**Work request:** Extract the full set of records that follows, word for word.

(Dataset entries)
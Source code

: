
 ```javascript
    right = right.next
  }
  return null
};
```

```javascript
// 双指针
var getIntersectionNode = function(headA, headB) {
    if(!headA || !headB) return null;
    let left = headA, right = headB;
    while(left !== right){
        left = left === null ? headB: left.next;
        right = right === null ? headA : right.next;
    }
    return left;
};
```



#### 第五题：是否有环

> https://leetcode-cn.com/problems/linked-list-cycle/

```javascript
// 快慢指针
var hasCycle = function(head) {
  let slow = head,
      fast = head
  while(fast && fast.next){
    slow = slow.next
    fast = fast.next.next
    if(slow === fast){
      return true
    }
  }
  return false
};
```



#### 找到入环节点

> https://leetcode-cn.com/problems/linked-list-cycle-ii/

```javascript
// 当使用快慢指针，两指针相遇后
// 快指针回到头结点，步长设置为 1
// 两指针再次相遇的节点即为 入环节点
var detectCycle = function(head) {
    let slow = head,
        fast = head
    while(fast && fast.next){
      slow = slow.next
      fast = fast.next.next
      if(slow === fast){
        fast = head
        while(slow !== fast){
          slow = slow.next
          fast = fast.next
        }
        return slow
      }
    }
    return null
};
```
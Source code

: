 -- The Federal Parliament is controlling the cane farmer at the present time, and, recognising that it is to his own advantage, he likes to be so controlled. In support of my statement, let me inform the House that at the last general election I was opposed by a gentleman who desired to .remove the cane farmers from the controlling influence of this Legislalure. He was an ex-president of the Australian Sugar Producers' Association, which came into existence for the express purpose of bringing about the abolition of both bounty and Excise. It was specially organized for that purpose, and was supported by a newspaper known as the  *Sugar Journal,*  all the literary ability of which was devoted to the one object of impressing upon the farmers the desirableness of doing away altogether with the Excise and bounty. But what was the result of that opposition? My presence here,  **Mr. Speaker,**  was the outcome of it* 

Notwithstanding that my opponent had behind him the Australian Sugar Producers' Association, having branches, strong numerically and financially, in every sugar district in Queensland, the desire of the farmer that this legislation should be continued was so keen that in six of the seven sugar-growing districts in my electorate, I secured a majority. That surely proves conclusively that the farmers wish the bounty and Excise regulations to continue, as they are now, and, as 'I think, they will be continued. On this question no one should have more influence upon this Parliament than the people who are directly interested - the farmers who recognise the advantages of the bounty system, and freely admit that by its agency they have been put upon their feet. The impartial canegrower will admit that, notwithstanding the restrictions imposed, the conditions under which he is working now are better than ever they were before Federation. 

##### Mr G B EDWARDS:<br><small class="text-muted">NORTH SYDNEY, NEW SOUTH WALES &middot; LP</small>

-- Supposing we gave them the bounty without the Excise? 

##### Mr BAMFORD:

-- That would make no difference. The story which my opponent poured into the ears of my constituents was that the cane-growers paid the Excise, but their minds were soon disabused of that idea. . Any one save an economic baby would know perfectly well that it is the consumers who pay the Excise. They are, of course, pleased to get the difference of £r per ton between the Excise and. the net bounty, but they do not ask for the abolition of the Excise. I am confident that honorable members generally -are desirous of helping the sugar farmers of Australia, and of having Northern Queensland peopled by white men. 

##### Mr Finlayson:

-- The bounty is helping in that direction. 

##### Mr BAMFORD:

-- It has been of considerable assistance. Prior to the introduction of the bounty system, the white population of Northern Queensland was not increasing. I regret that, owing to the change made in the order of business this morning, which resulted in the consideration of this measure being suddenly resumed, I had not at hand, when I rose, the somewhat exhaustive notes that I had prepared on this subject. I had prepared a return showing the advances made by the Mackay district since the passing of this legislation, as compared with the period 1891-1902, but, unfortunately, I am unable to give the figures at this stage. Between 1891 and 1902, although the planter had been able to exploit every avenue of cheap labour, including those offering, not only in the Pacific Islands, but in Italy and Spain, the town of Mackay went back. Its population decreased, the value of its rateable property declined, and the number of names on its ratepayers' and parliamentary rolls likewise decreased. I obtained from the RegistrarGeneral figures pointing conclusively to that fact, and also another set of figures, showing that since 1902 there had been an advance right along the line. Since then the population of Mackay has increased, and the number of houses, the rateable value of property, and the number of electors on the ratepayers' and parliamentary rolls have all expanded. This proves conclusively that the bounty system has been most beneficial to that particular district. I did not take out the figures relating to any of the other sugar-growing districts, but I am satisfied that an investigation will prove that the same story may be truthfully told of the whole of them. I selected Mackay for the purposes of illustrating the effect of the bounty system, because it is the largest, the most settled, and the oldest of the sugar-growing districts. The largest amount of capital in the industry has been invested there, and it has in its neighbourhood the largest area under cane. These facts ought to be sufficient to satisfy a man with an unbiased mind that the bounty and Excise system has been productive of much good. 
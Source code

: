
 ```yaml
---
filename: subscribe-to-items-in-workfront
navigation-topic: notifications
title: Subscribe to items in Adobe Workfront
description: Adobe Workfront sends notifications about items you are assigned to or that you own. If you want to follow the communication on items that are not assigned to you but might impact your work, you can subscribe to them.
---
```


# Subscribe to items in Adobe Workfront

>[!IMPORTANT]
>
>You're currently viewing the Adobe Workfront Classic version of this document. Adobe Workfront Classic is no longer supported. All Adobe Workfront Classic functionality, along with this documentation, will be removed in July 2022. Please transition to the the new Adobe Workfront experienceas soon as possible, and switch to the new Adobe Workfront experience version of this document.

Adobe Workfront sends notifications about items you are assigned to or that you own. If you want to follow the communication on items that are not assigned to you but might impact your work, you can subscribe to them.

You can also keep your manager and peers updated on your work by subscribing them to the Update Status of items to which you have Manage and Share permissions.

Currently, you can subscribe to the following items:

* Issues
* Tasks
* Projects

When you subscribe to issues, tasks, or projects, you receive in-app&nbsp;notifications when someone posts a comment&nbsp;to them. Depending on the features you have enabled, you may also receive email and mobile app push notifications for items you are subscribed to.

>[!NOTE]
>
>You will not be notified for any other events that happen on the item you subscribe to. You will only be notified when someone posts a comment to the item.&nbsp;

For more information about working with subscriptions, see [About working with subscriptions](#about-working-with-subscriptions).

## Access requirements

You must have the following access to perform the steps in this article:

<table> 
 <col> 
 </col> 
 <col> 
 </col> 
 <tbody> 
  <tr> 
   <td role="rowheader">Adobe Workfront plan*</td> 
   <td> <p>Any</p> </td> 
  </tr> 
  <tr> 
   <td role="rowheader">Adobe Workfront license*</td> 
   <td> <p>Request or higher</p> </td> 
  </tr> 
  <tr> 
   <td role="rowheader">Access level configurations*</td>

**Solution to this exercise:**
Source code

:
 ```javascript
    right = right.next
  }
  return null
};
```

```javascript
// 双指针
var getIntersectionNode = function(headA, headB) {
    if(!headA || !headB) return null;
    let left = headA, right = headB;
    while(left !== right){
        left = left === null ? headB: left.next;
        right = right === null ? headA : right.next;
    }
    return left;
};
```



#### 第五题：是否有环

> https://leetcode-cn.com/problems/linked-list-cycle/

```javascript
// 快慢指针
var hasCycle = function(head) {
  let slow = head,
      fast = head
  while(fast && fast.next){
    slow = slow.next
    fast = fast.next.next
    if(slow === fast){
      return true
    }
  }
  return false
};
```



#### 找到入环节点

> https://leetcode-cn.com/problems/linked-list-cycle-ii/

```javascript
// 当使用快慢指针，两指针相遇后
// 快指针回到头结点，步长设置为 1
// 两指针再次相遇的节点即为 入环节点
var detectCycle = function(head) {
    let slow = head,
        fast = head
    while(fast && fast.next){
      slow = slow.next
      fast = fast.next.next
      if(slow === fast){
        fast = head
        while(slow !== fast){
          slow = slow.next
          fast = fast.next
        }
        return slow
      }
    }
    return null
};
```
Source code

: -- The Federal Parliament is controlling the cane farmer at the present time, and, recognising that it is to his own advantage, he likes to be so controlled. In support of my statement, let me inform the House that at the last general election I was opposed by a gentleman who desired to .remove the cane farmers from the controlling influence of this Legislalure. He was an ex-president of the Australian Sugar Producers' Association, which came into existence for the express purpose of bringing about the abolition of both bounty and Excise. It was specially organized for that purpose, and was supported by a newspaper known as the  *Sugar Journal,*  all the literary ability of which was devoted to the one object of impressing upon the farmers the desirableness of doing away altogether with the Excise and bounty. But what was the result of that opposition? My presence here,  **Mr. Speaker,**  was the outcome of it* 

Notwithstanding that my opponent had behind him the Australian Sugar Producers' Association, having branches, strong numerically and financially, in every sugar district in Queensland, the desire of the farmer that this legislation should be continued was so keen that in six of the seven sugar-growing districts in my electorate, I secured a majority. That surely proves conclusively that the farmers wish the bounty and Excise regulations to continue, as they are now, and, as 'I think, they will be continued. On this question no one should have more influence upon this Parliament than the people who are directly interested - the farmers who recognise the advantages of the bounty system, and freely admit that by its agency they have been put upon their feet. The impartial canegrower will admit that, notwithstanding the restrictions imposed, the conditions under which he is working now are better than ever they were before Federation. 

##### Mr G B EDWARDS:<br><small class="text-muted">NORTH SYDNEY, NEW SOUTH WALES &middot; LP</small>

-- Supposing we gave them the bounty without the Excise? 

##### Mr BAMFORD:

-- That would make no difference. The story which my opponent poured into the ears of my constituents was that the cane-growers paid the Excise, but their minds were soon disabused of that idea. . Any one save an economic baby would know perfectly well that it is the consumers who pay the Excise. They are, of course, pleased to get the difference of £r per ton between the Excise and. the net bounty, but they do not ask for the abolition of the Excise. I am confident that honorable members generally -are desirous of helping the sugar farmers of Australia, and of having Northern Queensland peopled by white men. 

##### Mr Finlayson:

-- The bounty is helping in that direction. 

##### Mr BAMFORD:

-- It has been of considerable assistance. Prior to the introduction of the bounty system, the white population of Northern Queensland was not increasing. I regret that, owing to the change made in the order of business this morning, which resulted in the consideration of this measure being suddenly resumed, I had not at hand, when I rose, the somewhat exhaustive notes that I had prepared on this subject. I had prepared a return showing the advances made by the Mackay district since the passing of this legislation, as compared with the period 1891-1902, but, unfortunately, I am unable to give the figures at this stage. Between 1891 and 1902, although the planter had been able to exploit every avenue of cheap labour, including those offering, not only in the Pacific Islands, but in Italy and Spain, the town of Mackay went back. Its population decreased, the value of its rateable property declined, and the number of names on its ratepayers' and parliamentary rolls likewise decreased. I obtained from the RegistrarGeneral figures pointing conclusively to that fact, and also another set of figures, showing that since 1902 there had been an advance right along the line. Since then the population of Mackay has increased, and the number of houses, the rateable value of property, and the number of electors on the ratepayers' and parliamentary rolls have all expanded. This proves conclusively that the bounty system has been most beneficial to that particular district. I did not take out the figures relating to any of the other sugar-growing districts, but I am satisfied that an investigation will prove that the same story may be truthfully told of the whole of them. I selected Mackay for the purposes of illustrating the effect of the bounty system, because it is the largest, the most settled, and the oldest of the sugar-growing districts. The largest amount of capital in the industry has been invested there, and it has in its neighbourhood the largest area under cane. These facts ought to be sufficient to satisfy a man with an unbiased mind that the bounty and Excise system has been productive of much good. 
Source code

:
 ```yaml
---
filename: subscribe-to-items-in-workfront
navigation-topic: notifications
title: Subscribe to items in Adobe Workfront
description: Adobe Workfront sends notifications about items you are assigned to or that you own. If you want to follow the communication on items that are not assigned to you but might impact your work, you can subscribe to them.
---
```


# Subscribe to items in Adobe Workfront

>[!IMPORTANT]
>
>You're currently viewing the Adobe Workfront Classic version of this document. Adobe Workfront Classic is no longer supported. All Adobe Workfront Classic functionality, along with this documentation, will be removed in July 2022. Please transition to the the new Adobe Workfront experienceas soon as possible, and switch to the new Adobe Workfront experience version of this document.

Adobe Workfront sends notifications about items you are assigned to or that you own. If you want to follow the communication on items that are not assigned to you but might impact your work, you can subscribe to them.

You can also keep your manager and peers updated on your work by subscribing them to the Update Status of items to which you have Manage and Share permissions.

Currently, you can subscribe to the following items:

* Issues
* Tasks
* Projects

When you subscribe to issues, tasks, or projects, you receive in-app&nbsp;notifications when someone posts a comment&nbsp;to them. Depending on the features you have enabled, you may also receive email and mobile app push notifications for items you are subscribed to.

>[!NOTE]
>
>You will not be notified for any other events that happen on the item you subscribe to. You will only be notified when someone posts a comment to the item.&nbsp;

For more information about working with subscriptions, see [About working with subscriptions](#about-working-with-subscriptions).

## Access requirements

You must have the following access to perform the steps in this article:

<table> 
 <col> 
 </col> 
 <col> 
 </col> 
 <tbody> 
  <tr> 
   <td role="rowheader">Adobe Workfront plan*</td> 
   <td> <p>Any</p> </td> 
  </tr> 
  <tr> 
   <td role="rowheader">Adobe Workfront license*</td> 
   <td> <p>Request or higher</p> </td> 
  </tr> 
  <tr> 
   <td role="rowheader">Access level configurations*</td>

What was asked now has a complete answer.